Segment Start: GIVEN DATA

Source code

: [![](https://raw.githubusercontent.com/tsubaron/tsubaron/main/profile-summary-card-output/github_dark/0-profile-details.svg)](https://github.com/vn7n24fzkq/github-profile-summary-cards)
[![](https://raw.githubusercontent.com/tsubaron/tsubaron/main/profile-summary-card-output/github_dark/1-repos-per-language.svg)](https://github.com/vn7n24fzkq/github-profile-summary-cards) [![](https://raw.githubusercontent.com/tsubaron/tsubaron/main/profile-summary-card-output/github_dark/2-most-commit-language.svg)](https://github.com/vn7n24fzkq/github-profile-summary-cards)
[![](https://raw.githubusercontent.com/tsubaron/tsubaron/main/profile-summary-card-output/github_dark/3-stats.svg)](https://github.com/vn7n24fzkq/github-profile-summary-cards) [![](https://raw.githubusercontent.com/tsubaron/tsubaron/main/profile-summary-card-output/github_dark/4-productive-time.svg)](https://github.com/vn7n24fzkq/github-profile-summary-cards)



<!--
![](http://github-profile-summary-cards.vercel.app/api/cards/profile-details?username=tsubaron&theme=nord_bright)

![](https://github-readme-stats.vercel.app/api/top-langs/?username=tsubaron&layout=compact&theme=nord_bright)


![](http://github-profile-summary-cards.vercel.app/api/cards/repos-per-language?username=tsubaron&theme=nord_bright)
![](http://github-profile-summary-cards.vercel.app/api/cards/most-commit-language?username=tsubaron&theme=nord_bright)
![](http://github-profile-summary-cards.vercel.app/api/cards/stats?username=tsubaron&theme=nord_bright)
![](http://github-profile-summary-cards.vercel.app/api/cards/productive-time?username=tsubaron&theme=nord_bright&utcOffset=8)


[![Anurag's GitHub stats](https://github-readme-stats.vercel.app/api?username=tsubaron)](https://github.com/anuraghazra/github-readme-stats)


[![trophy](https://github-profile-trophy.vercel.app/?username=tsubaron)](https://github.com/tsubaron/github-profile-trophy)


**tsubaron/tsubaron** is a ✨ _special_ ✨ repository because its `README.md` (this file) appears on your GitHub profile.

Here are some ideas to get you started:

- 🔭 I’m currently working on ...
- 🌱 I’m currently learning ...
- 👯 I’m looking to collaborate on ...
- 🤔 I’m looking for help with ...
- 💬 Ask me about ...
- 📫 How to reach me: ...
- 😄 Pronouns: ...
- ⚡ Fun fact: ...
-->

Segment End: GIVEN DATA

▸ **WORK TASK**
Give the entries again exactly, every one.

▸ **ANSWER AREA**
Source code

: [![](https://raw.githubusercontent.com/tsubaron/tsubaron/main/profile-summary-card-output/github_dark/0-profile-details.svg)](https://github.com/vn7n24fzkq/github-profile-summary-cards)
[![](https://raw.githubusercontent.com/tsubaron/tsubaron/main/profile-summary-card-output/github_dark/1-repos-per-language.svg)](https://github.com/vn7n24fzkq/github-profile-summary-cards) [![](https://raw.githubusercontent.com/tsubaron/tsubaron/main/profile-summary-card-output/github_dark/2-most-commit-language.svg)](https://github.com/vn7n24fzkq/github-profile-summary-cards)
[![](https://raw.githubusercontent.com/tsubaron/tsubaron/main/profile-summary-card-output/github_dark/3-stats.svg)](https://github.com/vn7n24fzkq/github-profile-summary-cards) [![](https://raw.githubusercontent.com/tsubaron/tsubaron/main/profile-summary-card-output/github_dark/4-productive-time.svg)](https://github.com/vn7n24fzkq/github-profile-summary-cards)



<!--
![](http://github-profile-summary-cards.vercel.app/api/cards/profile-details?username=tsubaron&theme=nord_bright)

![](https://github-readme-stats.vercel.app/api/top-langs/?username=tsubaron&layout=compact&theme=nord_bright)


![](http://github-profile-summary-cards.vercel.app/api/cards/repos-per-language?username=tsubaron&theme=nord_bright)
![](http://github-profile-summary-cards.vercel.app/api/cards/most-commit-language?username=tsubaron&theme=nord_bright)
![](http://github-profile-summary-cards.vercel.app/api/cards/stats?username=tsubaron&theme=nord_bright)
![](http://github-profile-summary-cards.vercel.app/api/cards/productive-time?username=tsubaron&theme=nord_bright&utcOffset=8)


[![Anurag's GitHub stats](https://github-readme-stats.vercel.app/api?username=tsubaron)](https://github.com/anuraghazra/github-readme-stats)


[![trophy](https://github-profile-trophy.vercel.app/?username=tsubaron)](https://github.com/tsubaron/github-profile-trophy)


**tsubaron/tsubaron** is a ✨ _special_ ✨ repository because its `README.md` (this file) appears on your GitHub profile.

Here are some ideas to get you started:

- 🔭 I’m currently working on ...
- 🌱 I’m currently learning ...
- 👯 I’m looking to collaborate on ...
- 🤔 I’m looking for help with ...
- 💬 Ask me about ...
- 📫 How to reach me: ...
- 😄 Pronouns: ...
- ⚡ Fun fact: ...
-->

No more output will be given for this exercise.